:: What to do ::
Every line of the records below that holds the word "only" belongs in the answer.

:: Given data ::
•••••

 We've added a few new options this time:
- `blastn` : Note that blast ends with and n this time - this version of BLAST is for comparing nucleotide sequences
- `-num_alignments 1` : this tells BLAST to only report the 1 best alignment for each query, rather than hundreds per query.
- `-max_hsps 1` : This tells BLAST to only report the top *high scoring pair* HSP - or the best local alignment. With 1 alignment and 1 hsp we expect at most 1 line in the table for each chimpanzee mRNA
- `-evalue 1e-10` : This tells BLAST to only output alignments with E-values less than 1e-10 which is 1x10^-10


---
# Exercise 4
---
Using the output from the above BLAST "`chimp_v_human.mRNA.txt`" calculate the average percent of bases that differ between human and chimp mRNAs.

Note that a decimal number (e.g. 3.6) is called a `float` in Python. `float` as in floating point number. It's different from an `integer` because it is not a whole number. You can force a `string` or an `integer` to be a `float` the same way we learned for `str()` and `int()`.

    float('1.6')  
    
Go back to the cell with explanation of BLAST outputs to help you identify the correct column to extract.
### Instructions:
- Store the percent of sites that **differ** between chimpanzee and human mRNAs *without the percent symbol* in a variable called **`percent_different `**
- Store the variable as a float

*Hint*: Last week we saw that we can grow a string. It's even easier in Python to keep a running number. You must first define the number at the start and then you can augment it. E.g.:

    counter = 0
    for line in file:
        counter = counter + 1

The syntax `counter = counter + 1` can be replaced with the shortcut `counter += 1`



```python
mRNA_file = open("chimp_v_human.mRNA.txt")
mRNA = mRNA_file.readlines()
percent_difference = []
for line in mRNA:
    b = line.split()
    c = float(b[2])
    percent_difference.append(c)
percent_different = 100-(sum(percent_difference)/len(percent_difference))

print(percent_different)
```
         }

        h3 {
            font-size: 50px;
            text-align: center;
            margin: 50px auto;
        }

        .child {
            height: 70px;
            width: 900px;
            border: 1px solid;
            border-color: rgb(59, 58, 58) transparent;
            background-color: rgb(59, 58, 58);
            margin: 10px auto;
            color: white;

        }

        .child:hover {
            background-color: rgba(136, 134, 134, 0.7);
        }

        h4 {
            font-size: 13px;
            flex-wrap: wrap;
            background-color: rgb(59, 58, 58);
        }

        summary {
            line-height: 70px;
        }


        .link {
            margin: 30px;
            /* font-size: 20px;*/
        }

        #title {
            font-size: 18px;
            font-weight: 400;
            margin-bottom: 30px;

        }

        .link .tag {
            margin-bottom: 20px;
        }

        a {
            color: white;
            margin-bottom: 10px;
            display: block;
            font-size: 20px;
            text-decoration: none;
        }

•••••

:: Final answer ::
- `-num_alignments 1` : this tells BLAST to only report the 1 best alignment for each query, rather than hundreds per query.
- `-max_hsps 1` : This tells BLAST to only report the top *high scoring pair* HSP - or the best local alignment. With 1 alignment and 1 hsp we expect at most 1 line in the table for each chimpanzee mRNA
- `-evalue 1e-10` : This tells BLAST to only output alignments with E-values less than 1e-10 which is 1x10^-10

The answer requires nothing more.